In July, the Ghana Studies Association held a conference in Accra. While attending the panels, I thought about how the digital humanities can feature in Ghana Studies scholarship. The conference featured presentations across the humanities and social sciences organized around the theme “Ghana as center.” One of my favorite panels was titled “(Re-)Writing Ghana’s Economic Pasts and Futures” and included presentations from Nana Osei-Opare, Bianca Murillo, and Laurian Bowles, with Gareth Austin as commentator. Each presenter considered the economy from a different angle with discussions of consumption, industrialization, and precarious forms of labor in the neoliberal economy.
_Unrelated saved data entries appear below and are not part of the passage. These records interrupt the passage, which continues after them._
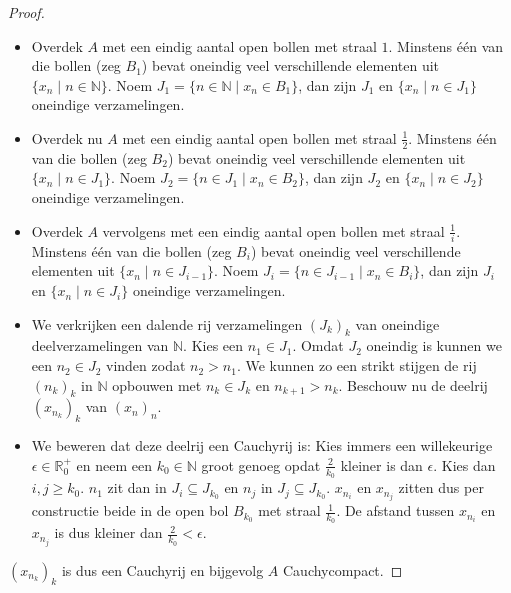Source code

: \documentclass[main.tex]{subfiles}
\begin{document}
\begin{st}
\begin{proof}
      \begin{itemize}
      \item 
        Overdek $A$ met een eindig aantal open bollen met straal $1$.
        Minstens \'e\'en van die bollen (zeg $B_{1}$) bevat oneindig veel verschillende elementen uit $\{x_{n}\mid n\in \mathbb{N}\}$.
        Noem $J_{1}= \{n\in \mathbb{N} \mid x_{n}\in B_{1}\}$, dan zijn $J_{1}$ en $\{x_{n}\mid n\in J_{1}\}$ oneindige verzamelingen.
      \item 
        Overdek nu $A$ met een eindig aantal open bollen met straal $\frac{1}{2}$.
        Minstens \'e\'en van die bollen (zeg $B_{2}$) bevat oneindig veel verschillende elementen uit $\{x_{n}\mid n\in J_{1}\}$.
        Noem $J_{2}= \{n\in J_{1} \mid x_{n}\in B_{2}\}$, dan zijn $J_{2}$ en $\{x_{n}\mid n\in J_{2}\}$ oneindige verzamelingen.
      \item 
        Overdek $A$ vervolgens met een eindig aantal open bollen met straal $\frac{1}{i}$.
        Minstens \'e\'en van die bollen (zeg $B_{i}$) bevat oneindig veel verschillende elementen uit $\{x_{n}\mid n\in J_{i-1}\}$.
        Noem $J_{i}= \{n\in J_{i-1} \mid x_{n}\in B_{i}\}$, dan zijn $J_{i}$ en $\{x_{n}\mid n\in J_{i}\}$ oneindige verzamelingen.
      \item 
        We verkrijken een dalende rij verzamelingen $(J_{k})_{k}$ van oneindige deelverzamelingen van $\mathbb{N}$. Kies een $n_{1}\in J_{1}$. Omdat $J_{2}$ oneindig is kunnen we een $n_{2}\in J_{2}$ vinden zodat $n_{2} > n_{1}$. We kunnen zo een strikt stijgen de rij $(n_{k})_{k}$ in $\mathbb{N}$ opbouwen met $n_{k}\in J_{k}$ en $n_{k+1} > n_{k}$.
        Beschouw nu de deelrij $(x_{n_{k}})_{k}$ van $(x_{n})_{n}$.
      \item 
        We beweren dat deze deelrij een Cauchyrij is:
        Kies immers een willekeurige $\epsilon \in \mathbb{R}_{0}^{+}$ en neem een $k_{0}\in \mathbb{N}$ groot genoeg opdat $\frac{2}{k_{0}}$ kleiner is dan $\epsilon$.
        Kies dan $i,j \ge k_{0}$. $n_{1}$ zit dan in $J_{i} \subseteq J_{k_{0}}$ en $n_{j}$ in $J_{j} \subseteq J_{k_{0}}$.
        $x_{n_{i}}$ en $x_{n_{j}}$ zitten dus per constructie beide in de open bol $B_{k_{0}}$ met straal $\frac{1}{k_{0}}$.
        De afstand tussen $x_{n_{i}}$ en $x_{n_{j}}$ is dus kleiner dan $\frac{2}{k_{0}} < \epsilon$.
      \end{itemize}
      $(x_{n_{k}})_{k}$ is dus een Cauchyrij en bijgevolg $A$ Cauchycompact.
    \end{proof}
  \end{st}
\end{document}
In her discussion of consumption, Murillo discussed the importance of “commercial intermediaries,” or male and female Ghanaian employees, to trading firms during the colonial period. She also discussed how distribution channels for imported commodities shaped the creation of consumers. Both of her points drew from the information contained in company records, some of which could be organized as quantitative information. Thus, data visualization tools in the digital humanities could facilitate the analysis.
My summer research in the Ghanaian archives also demonstrated the possibility of exploring economic-related history with trading data. The records I examined typically came from customs checkpoints and thus would need to be handled differently than the information contained in company records. Nonetheless, data visualization tools could also be applied to explore historical trends in the quantitative data. This type of analysis could bridge social and economic histories where quantitative data is available.